### [Problem]
Each entry must be reproduced precisely as it stands.

--- Dataset content Enclosed Below ---

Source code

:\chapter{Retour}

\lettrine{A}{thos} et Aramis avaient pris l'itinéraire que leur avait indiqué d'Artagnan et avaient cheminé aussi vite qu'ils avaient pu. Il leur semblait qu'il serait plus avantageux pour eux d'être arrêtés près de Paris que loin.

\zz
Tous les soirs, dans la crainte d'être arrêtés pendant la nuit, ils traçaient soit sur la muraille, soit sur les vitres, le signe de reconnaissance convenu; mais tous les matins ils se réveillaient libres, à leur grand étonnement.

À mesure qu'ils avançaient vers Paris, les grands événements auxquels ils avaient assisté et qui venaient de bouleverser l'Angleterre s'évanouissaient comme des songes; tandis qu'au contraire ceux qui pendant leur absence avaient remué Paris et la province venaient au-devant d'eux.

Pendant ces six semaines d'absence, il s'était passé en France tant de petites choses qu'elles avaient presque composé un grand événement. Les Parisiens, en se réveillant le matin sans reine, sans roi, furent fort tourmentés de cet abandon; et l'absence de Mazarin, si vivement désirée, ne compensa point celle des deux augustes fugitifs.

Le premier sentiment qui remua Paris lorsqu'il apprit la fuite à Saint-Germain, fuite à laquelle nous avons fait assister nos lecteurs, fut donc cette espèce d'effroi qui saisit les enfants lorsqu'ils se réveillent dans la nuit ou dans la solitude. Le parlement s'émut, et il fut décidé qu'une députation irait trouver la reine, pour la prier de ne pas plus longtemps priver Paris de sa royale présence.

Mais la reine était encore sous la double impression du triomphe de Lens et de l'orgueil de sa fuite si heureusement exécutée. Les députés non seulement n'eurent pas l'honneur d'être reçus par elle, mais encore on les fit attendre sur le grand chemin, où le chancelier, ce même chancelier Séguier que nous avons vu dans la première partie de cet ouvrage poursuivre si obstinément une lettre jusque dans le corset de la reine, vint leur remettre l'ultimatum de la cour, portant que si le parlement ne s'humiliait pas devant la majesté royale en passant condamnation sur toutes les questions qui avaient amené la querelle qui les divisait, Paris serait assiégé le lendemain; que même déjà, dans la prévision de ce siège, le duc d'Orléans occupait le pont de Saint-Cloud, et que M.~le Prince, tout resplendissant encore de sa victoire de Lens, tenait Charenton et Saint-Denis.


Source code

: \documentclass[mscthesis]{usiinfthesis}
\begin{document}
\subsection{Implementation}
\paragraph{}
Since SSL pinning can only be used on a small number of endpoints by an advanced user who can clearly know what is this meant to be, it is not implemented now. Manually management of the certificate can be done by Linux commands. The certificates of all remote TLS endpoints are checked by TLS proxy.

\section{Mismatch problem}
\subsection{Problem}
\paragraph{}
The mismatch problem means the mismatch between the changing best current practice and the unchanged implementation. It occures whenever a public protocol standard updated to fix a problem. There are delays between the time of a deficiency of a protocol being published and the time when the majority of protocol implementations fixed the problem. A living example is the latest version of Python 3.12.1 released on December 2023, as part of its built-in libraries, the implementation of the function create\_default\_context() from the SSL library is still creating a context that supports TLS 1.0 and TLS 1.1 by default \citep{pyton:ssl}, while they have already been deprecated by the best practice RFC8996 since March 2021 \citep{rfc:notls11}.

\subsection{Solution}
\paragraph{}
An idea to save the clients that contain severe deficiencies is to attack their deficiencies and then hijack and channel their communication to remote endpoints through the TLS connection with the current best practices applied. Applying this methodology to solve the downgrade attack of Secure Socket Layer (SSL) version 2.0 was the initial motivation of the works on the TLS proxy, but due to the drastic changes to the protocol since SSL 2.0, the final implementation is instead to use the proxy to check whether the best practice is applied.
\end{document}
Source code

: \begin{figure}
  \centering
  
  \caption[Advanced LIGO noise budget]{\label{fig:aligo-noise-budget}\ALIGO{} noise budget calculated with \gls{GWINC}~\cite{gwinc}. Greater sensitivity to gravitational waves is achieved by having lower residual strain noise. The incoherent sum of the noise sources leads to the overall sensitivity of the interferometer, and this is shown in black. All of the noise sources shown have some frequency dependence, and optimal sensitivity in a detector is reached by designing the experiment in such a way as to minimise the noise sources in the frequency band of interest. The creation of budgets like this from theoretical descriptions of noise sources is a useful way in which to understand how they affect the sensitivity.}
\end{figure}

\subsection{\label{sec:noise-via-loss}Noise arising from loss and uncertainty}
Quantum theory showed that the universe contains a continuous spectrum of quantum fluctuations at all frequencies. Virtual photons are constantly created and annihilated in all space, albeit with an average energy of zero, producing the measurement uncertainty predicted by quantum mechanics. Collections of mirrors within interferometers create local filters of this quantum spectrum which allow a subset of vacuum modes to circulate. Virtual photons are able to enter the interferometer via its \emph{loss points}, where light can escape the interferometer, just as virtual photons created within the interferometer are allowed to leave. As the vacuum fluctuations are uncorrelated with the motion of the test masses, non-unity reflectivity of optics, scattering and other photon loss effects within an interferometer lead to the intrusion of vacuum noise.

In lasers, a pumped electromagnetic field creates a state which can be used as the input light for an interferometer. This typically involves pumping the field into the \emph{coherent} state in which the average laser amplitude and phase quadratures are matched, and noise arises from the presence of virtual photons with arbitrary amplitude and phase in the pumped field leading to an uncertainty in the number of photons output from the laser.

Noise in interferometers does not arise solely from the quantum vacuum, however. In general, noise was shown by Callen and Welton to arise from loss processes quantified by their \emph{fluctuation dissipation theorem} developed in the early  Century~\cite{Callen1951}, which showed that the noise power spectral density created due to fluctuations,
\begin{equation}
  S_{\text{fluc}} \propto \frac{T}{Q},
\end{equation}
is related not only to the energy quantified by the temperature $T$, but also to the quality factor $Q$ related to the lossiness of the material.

--- End of Enclosed Dataset content ---

### [Response]
Source code

:\chapter{Retour}

\lettrine{A}{thos} et Aramis avaient pris l'itinéraire que leur avait indiqué d'Artagnan et avaient cheminé aussi vite qu'ils avaient pu. Il leur semblait qu'il serait plus avantageux pour eux d'être arrêtés près de Paris que loin.

\zz
Tous les soirs, dans la crainte d'être arrêtés pendant la nuit, ils traçaient soit sur la muraille, soit sur les vitres, le signe de reconnaissance convenu; mais tous les matins ils se réveillaient libres, à leur grand étonnement.

À mesure qu'ils avançaient vers Paris, les grands événements auxquels ils avaient assisté et qui venaient de bouleverser l'Angleterre s'évanouissaient comme des songes; tandis qu'au contraire ceux qui pendant leur absence avaient remué Paris et la province venaient au-devant d'eux.

Pendant ces six semaines d'absence, il s'était passé en France tant de petites choses qu'elles avaient presque composé un grand événement. Les Parisiens, en se réveillant le matin sans reine, sans roi, furent fort tourmentés de cet abandon; et l'absence de Mazarin, si vivement désirée, ne compensa point celle des deux augustes fugitifs.

Le premier sentiment qui remua Paris lorsqu'il apprit la fuite à Saint-Germain, fuite à laquelle nous avons fait assister nos lecteurs, fut donc cette espèce d'effroi qui saisit les enfants lorsqu'ils se réveillent dans la nuit ou dans la solitude. Le parlement s'émut, et il fut décidé qu'une députation irait trouver la reine, pour la prier de ne pas plus longtemps priver Paris de sa royale présence.

Mais la reine était encore sous la double impression du triomphe de Lens et de l'orgueil de sa fuite si heureusement exécutée. Les députés non seulement n'eurent pas l'honneur d'être reçus par elle, mais encore on les fit attendre sur le grand chemin, où le chancelier, ce même chancelier Séguier que nous avons vu dans la première partie de cet ouvrage poursuivre si obstinément une lettre jusque dans le corset de la reine, vint leur remettre l'ultimatum de la cour, portant que si le parlement ne s'humiliait pas devant la majesté royale en passant condamnation sur toutes les questions qui avaient amené la querelle qui les divisait, Paris serait assiégé le lendemain; que même déjà, dans la prévision de ce siège, le duc d'Orléans occupait le pont de Saint-Cloud, et que M.~le Prince, tout resplendissant encore de sa victoire de Lens, tenait Charenton et Saint-Denis.


Source code

: \documentclass[mscthesis]{usiinfthesis}
\begin{document}
\subsection{Implementation}
\paragraph{}
Since SSL pinning can only be used on a small number of endpoints by an advanced user who can clearly know what is this meant to be, it is not implemented now. Manually management of the certificate can be done by Linux commands. The certificates of all remote TLS endpoints are checked by TLS proxy.

\section{Mismatch problem}
\subsection{Problem}
\paragraph{}
The mismatch problem means the mismatch between the changing best current practice and the unchanged implementation. It occures whenever a public protocol standard updated to fix a problem. There are delays between the time of a deficiency of a protocol being published and the time when the majority of protocol implementations fixed the problem. A living example is the latest version of Python 3.12.1 released on December 2023, as part of its built-in libraries, the implementation of the function create\_default\_context() from the SSL library is still creating a context that supports TLS 1.0 and TLS 1.1 by default \citep{pyton:ssl}, while they have already been deprecated by the best practice RFC8996 since March 2021 \citep{rfc:notls11}.

\subsection{Solution}
\paragraph{}
An idea to save the clients that contain severe deficiencies is to attack their deficiencies and then hijack and channel their communication to remote endpoints through the TLS connection with the current best practices applied. Applying this methodology to solve the downgrade attack of Secure Socket Layer (SSL) version 2.0 was the initial motivation of the works on the TLS proxy, but due to the drastic changes to the protocol since SSL 2.0, the final implementation is instead to use the proxy to check whether the best practice is applied.
\end{document}
Source code

: \begin{figure}
  \centering
  
  \caption[Advanced LIGO noise budget]{\label{fig:aligo-noise-budget}\ALIGO{} noise budget calculated with \gls{GWINC}~\cite{gwinc}. Greater sensitivity to gravitational waves is achieved by having lower residual strain noise. The incoherent sum of the noise sources leads to the overall sensitivity of the interferometer, and this is shown in black. All of the noise sources shown have some frequency dependence, and optimal sensitivity in a detector is reached by designing the experiment in such a way as to minimise the noise sources in the frequency band of interest. The creation of budgets like this from theoretical descriptions of noise sources is a useful way in which to understand how they affect the sensitivity.}
\end{figure}

\subsection{\label{sec:noise-via-loss}Noise arising from loss and uncertainty}
Quantum theory showed that the universe contains a continuous spectrum of quantum fluctuations at all frequencies. Virtual photons are constantly created and annihilated in all space, albeit with an average energy of zero, producing the measurement uncertainty predicted by quantum mechanics. Collections of mirrors within interferometers create local filters of this quantum spectrum which allow a subset of vacuum modes to circulate. Virtual photons are able to enter the interferometer via its \emph{loss points}, where light can escape the interferometer, just as virtual photons created within the interferometer are allowed to leave. As the vacuum fluctuations are uncorrelated with the motion of the test masses, non-unity reflectivity of optics, scattering and other photon loss effects within an interferometer lead to the intrusion of vacuum noise.

In lasers, a pumped electromagnetic field creates a state which can be used as the input light for an interferometer. This typically involves pumping the field into the \emph{coherent} state in which the average laser amplitude and phase quadratures are matched, and noise arises from the presence of virtual photons with arbitrary amplitude and phase in the pumped field leading to an uncertainty in the number of photons output from the laser.

Noise in interferometers does not arise solely from the quantum vacuum, however. In general, noise was shown by Callen and Welton to arise from loss processes quantified by their \emph{fluctuation dissipation theorem} developed in the early  Century~\cite{Callen1951}, which showed that the noise power spectral density created due to fluctuations,
\begin{equation}
  S_{\text{fluc}} \propto \frac{T}{Q},
\end{equation}
is related not only to the energy quantified by the temperature $T$, but also to the quality factor $Q$ related to the lossiness of the material.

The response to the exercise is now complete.